Despite this, many trade unionists have taken advantage of these legally enforceable rights, as a complement to collective bargaining and as a way of strengthening the union’s position and extending its influence.

The booklet starts in Chapter 1 by tackling what may well be the main concern for trade unionists – the pluses and minuses of information and consultation as compared with other forms of employee representation. It also suggests that unions are now willing to make more use of the regulation than when they were first introduced. Where and how the regulations apply, especially the thorny issue of defining the “undertaking”, are set out in Chapter 2.
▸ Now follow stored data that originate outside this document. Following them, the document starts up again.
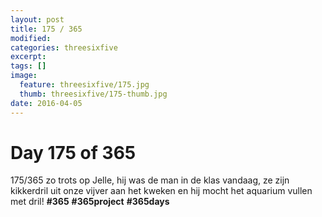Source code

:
 ```yaml
---
layout: post
title: 175 / 365
modified:
categories: threesixfive
excerpt:
tags: []
image:
  feature: threesixfive/175.jpg
  thumb: threesixfive/175-thumb.jpg
date: 2016-04-05
---
```


# Day 175 of 365

175/365 zo trots op Jelle, hij was de man in de klas vandaag, ze zijn kikkerdril uit onze vijver aan het kweken en hij mocht het aquarium vullen met dril! **\#365** **\#365project** **\#365days**
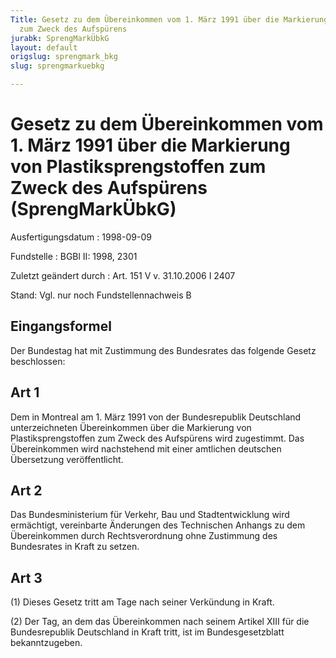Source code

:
 ```yaml
---
Title: Gesetz zu dem Übereinkommen vom 1. März 1991 über die Markierung von Plastiksprengstoffen
  zum Zweck des Aufspürens
jurabk: SprengMarkÜbkG
layout: default
origslug: sprengmark_bkg
slug: sprengmarkuebkg

---
```


# Gesetz zu dem Übereinkommen vom 1. März 1991 über die Markierung von Plastiksprengstoffen zum Zweck des Aufspürens (SprengMarkÜbkG)

Ausfertigungsdatum
:   1998-09-09

Fundstelle
:   BGBl II: 1998, 2301

Zuletzt geändert durch
:   Art. 151 V v. 31.10.2006 I 2407

Stand: Vgl. nur noch Fundstellennachweis B

## Eingangsformel

Der Bundestag hat mit Zustimmung des Bundesrates das folgende Gesetz
beschlossen:

## Art 1

Dem in Montreal am 1. März 1991 von der Bundesrepublik Deutschland
unterzeichneten Übereinkommen über die Markierung von
Plastiksprengstoffen zum Zweck des Aufspürens wird zugestimmt. Das
Übereinkommen wird nachstehend mit einer amtlichen deutschen
Übersetzung veröffentlicht.

## Art 2

Das Bundesministerium für Verkehr, Bau und Stadtentwicklung wird
ermächtigt, vereinbarte Änderungen des Technischen Anhangs zu dem
Übereinkommen durch Rechtsverordnung ohne Zustimmung des Bundesrates
in Kraft zu setzen.

## Art 3

(1) Dieses Gesetz tritt am Tage nach seiner Verkündung in Kraft.

(2) Der Tag, an dem das Übereinkommen nach seinem Artikel XIII für die
Bundesrepublik Deutschland in Kraft tritt, ist im Bundesgesetzblatt
bekanntzugeben.

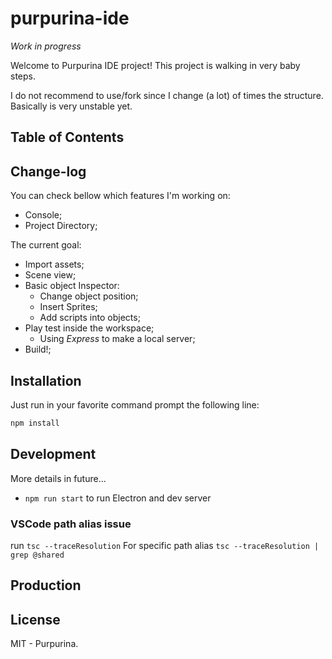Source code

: # purpurina-ide

_Work in progress_

Welcome to Purpurina IDE project! This project is walking in very baby steps.

I do not recommend to use/fork since I change (a lot) of times the structure. Basically is very unstable yet.

## Table of Contents

## Change-log

You can check bellow which features I'm working on:

- Console;
- Project Directory;

The current goal:

- Import assets;
- Scene view;
- Basic object Inspector:
  - Change object position;
  - Insert Sprites;
  - Add scripts into objects;
- Play test inside the workspace;
  - Using _Express_ to make a local server;
- Build!;

## Installation

Just run in your favorite command prompt the following line:

```bash
npm install
```

## Development

More details in future...

- `npm run start` to run Electron and dev server

### VSCode path alias issue

run `tsc --traceResolution`
For specific path alias `tsc --traceResolution | grep @shared`

## Production

## License

MIT - Purpurina.
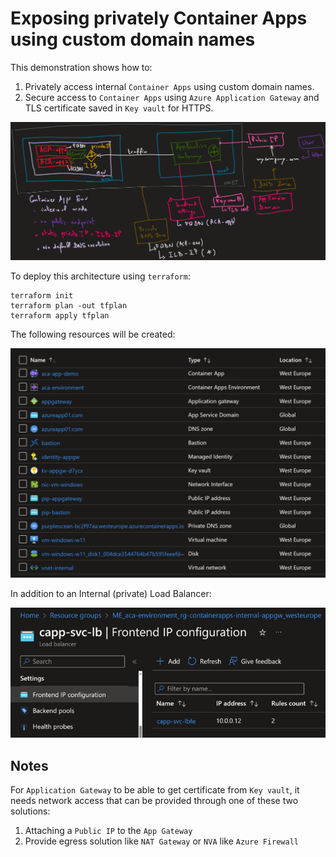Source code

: # Exposing privately Container Apps using custom domain names

This demonstration shows how to:
1) Privately access internal `Container Apps` using custom domain names.
2) Secure access to `Container Apps` using `Azure Application Gateway` and TLS certificate saved in `Key vault` for HTTPS.

![](images/architecture.png)

To deploy this architecture using `terraform`:

```
terraform init
terraform plan -out tfplan
terraform apply tfplan
```

The following resources will be created:

![](images/resources.png)

In addition to an Internal (private) Load Balancer:

![](images/ilb.png)

## Notes

For `Application Gateway` to be able to get certificate from `Key vault`, it needs network access that can be provided through one of these two solutions:
1) Attaching a `Public IP` to the `App Gateway`
2) Provide egress solution like `NAT Gateway` or `NVA` like `Azure Firewall`
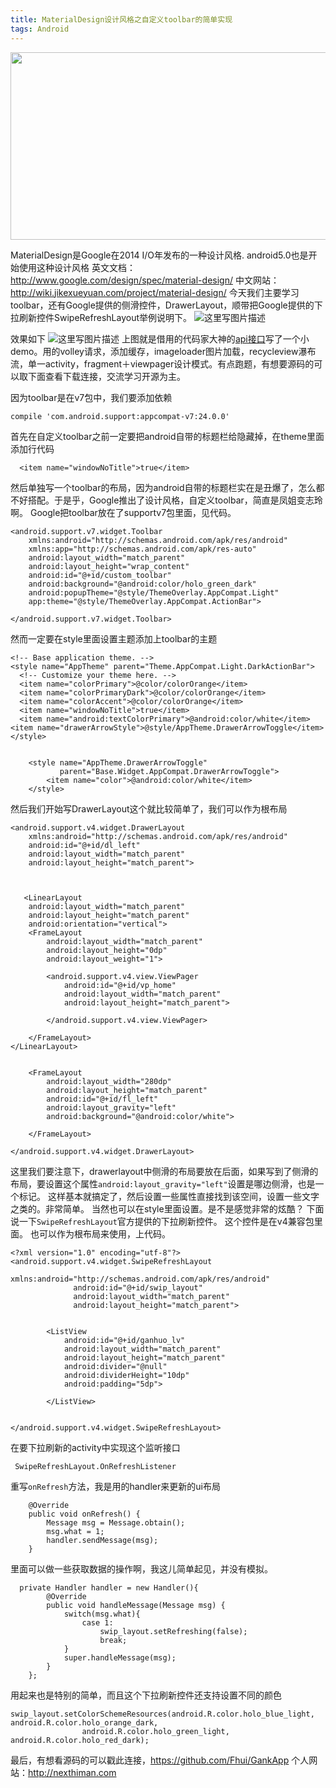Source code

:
 ```yaml
---
title: MaterialDesign设计风格之自定义toolbar的简单实现 
tags: Android
---
```


<img src="http://i.imgur.com/1pxVVXE.png" width = "600" height = "300" align=center />

<!--more-->

MaterialDesign是Google在2014 I/O年发布的一种设计风格. android5.0也是开始使用这种设计风格
英文文档：http://www.google.com/design/spec/material-design/
中文网站：http://wiki.jikexueyuan.com/project/material-design/
今天我们主要学习toolbar，还有Google提供的侧滑控件，DrawerLayout，顺带把Google提供的下拉刷新控件SwipeRefreshLayout举例说明下。
![这里写图片描述](http://img.blog.csdn.net/20160721095729980)


效果如下
![这里写图片描述](http://img.blog.csdn.net/20160721102037992)
上图就是借用的代码家大神的[api接口](http://gank.io/api)写了一个小demo。用的volley请求，添加缓存，imageloader图片加载，recycleview瀑布流，单一activity，fragment＋viewpager设计模式。有点跑题，有想要源码的可以取下面查看下载连接，交流学习开源为主。

因为toolbar是在v7包中，我们要添加依赖

```
compile 'com.android.support:appcompat-v7:24.0.0'
```

首先在自定义toolbar之前一定要把android自带的标题栏给隐藏掉，在theme里面添加行代码
```
  <item name="windowNoTitle">true</item>
```
然后单独写一个toolbar的布局，因为android自带的标题栏实在是丑爆了，怎么都不好搭配。于是乎，Google推出了设计风格，自定义toolbar，简直是凤姐变志玲啊。
Google把toolbar放在了supportv7包里面，见代码。

```
<android.support.v7.widget.Toolbar
    xmlns:android="http://schemas.android.com/apk/res/android"
    xmlns:app="http://schemas.android.com/apk/res-auto"
    android:layout_width="match_parent"
    android:layout_height="wrap_content"
    android:id="@+id/custom_toolbar"
    android:background="@android:color/holo_green_dark"
    android:popupTheme="@style/ThemeOverlay.AppCompat.Light"
    app:theme="@style/ThemeOverlay.AppCompat.ActionBar">

</android.support.v7.widget.Toolbar>
```
然而一定要在style里面设置主题添加上toolbar的主题

```
<!-- Base application theme. -->
<style name="AppTheme" parent="Theme.AppCompat.Light.DarkActionBar">
  <!-- Customize your theme here. -->
  <item name="colorPrimary">@color/colorOrange</item>
  <item name="colorPrimaryDark">@color/colorOrange</item>
  <item name="colorAccent">@color/colorOrange</item>
  <item name="windowNoTitle">true</item>
  <item name="android:textColorPrimary">@android:color/white</item>
<item name="drawerArrowStyle">@style/AppTheme.DrawerArrowToggle</item>
</style>
```

```

    <style name="AppTheme.DrawerArrowToggle"
           parent="Base.Widget.AppCompat.DrawerArrowToggle">
        <item name="color">@android:color/white</item>
    </style>
```
然后我们开始写DrawerLayout这个就比较简单了，我们可以作为根布局

```
<android.support.v4.widget.DrawerLayout
    xmlns:android="http://schemas.android.com/apk/res/android"
    android:id="@+id/dl_left"
    android:layout_width="match_parent"
    android:layout_height="match_parent">



   <LinearLayout
    android:layout_width="match_parent"
    android:layout_height="match_parent"
    android:orientation="vertical">
    <FrameLayout
        android:layout_width="match_parent"
        android:layout_height="0dp"
        android:layout_weight="1">

        <android.support.v4.view.ViewPager
            android:id="@+id/vp_home"
            android:layout_width="match_parent"
            android:layout_height="match_parent">

        </android.support.v4.view.ViewPager>

    </FrameLayout>
</LinearLayout>


    <FrameLayout
        android:layout_width="280dp"
        android:layout_height="match_parent"
        android:id="@+id/fl_left"
        android:layout_gravity="left"
        android:background="@android:color/white">

    </FrameLayout>

</android.support.v4.widget.DrawerLayout>

```

这里我们要注意下，drawerlayout中侧滑的布局要放在后面，如果写到了侧滑的布局，要设置这个属性`android:layout_gravity="left"`设置是哪边侧滑，也是一个标记。
这样基本就搞定了，然后设置一些属性直接找到该空间，设置一些文字之类的。非常简单。
当然也可以在style里面设置。是不是感觉非常的炫酷？
下面说一下`SwipeRefreshLayout`官方提供的下拉刷新控件。
这个控件是在v4兼容包里面。
也可以作为根布局来使用，上代码。

```
<?xml version="1.0" encoding="utf-8"?>
<android.support.v4.widget.SwipeRefreshLayout
              xmlns:android="http://schemas.android.com/apk/res/android"
              android:id="@+id/swip_layout"
              android:layout_width="match_parent"
              android:layout_height="match_parent">


        <ListView
            android:id="@+id/ganhuo_lv"
            android:layout_width="match_parent"
            android:layout_height="match_parent"
            android:divider="@null"
            android:dividerHeight="10dp"
            android:padding="5dp">

        </ListView>


</android.support.v4.widget.SwipeRefreshLayout>
```

在要下拉刷新的activity中实现这个监听接口

```
 SwipeRefreshLayout.OnRefreshListener
```
重写`onRefresh`方法，我是用的handler来更新的ui布局

```
    @Override
    public void onRefresh() {
        Message msg = Message.obtain();
        msg.what = 1;
        handler.sendMessage(msg);
    }

```
里面可以做一些获取数据的操作啊，我这儿简单起见，并没有模拟。

```
  private Handler handler = new Handler(){
        @Override
        public void handleMessage(Message msg) {
            switch(msg.what){
                case 1:
                    swip_layout.setRefreshing(false);
                    break;
            }
            super.handleMessage(msg);
        }
    };
```
用起来也是特别的简单，而且这个下拉刷新控件还支持设置不同的颜色

```
swip_layout.setColorSchemeResources(android.R.color.holo_blue_light, android.R.color.holo_orange_dark,
                android.R.color.holo_green_light, android.R.color.holo_red_dark);
```

最后，有想看源码的可以戳此连接，https://github.com/Fhui/GankApp
个人网站：http://nexthiman.com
A simple summary of how the regulations might be expected to work, “all being well” is provided in Chapter 3. The issues it covers are presented in more detail in the later Chapters.

How the ICE process gets started is the focus of Chapter 4, while what to do about pre-existing agreements (which can have the effect of blocking an employee ICE request) is covered in Chapter 5. Negotiations should be central to the ICE process, as Chapter 6 shows, and what they deliver – or what happens if negotiations fail to deliver an agreement – is looked at in Chapters 7 and 8.

Confidentiality is a key issue and is reviewed in Chapter 9 together with the protections available against detriment or unfair dismissal for employees and reps. Enforceability is one of the main potential benefits of the regulations and is the focus of Chapter 10. Chapter 11 gives further examples of how information and consultation rights work in practice.

Chapter 12 highlights other legally enforceable information and consultation rights. Although these are distinct from the ICE regulations – the main focus of this booklet – they can and do interact, in ways that may be either helpful or confusing. Chapter 13 lists sources of further information.

Throughout the booklet, examples are given from the cases heard by the enforcement bodies, in particular the Central Arbitration Committee (CAC).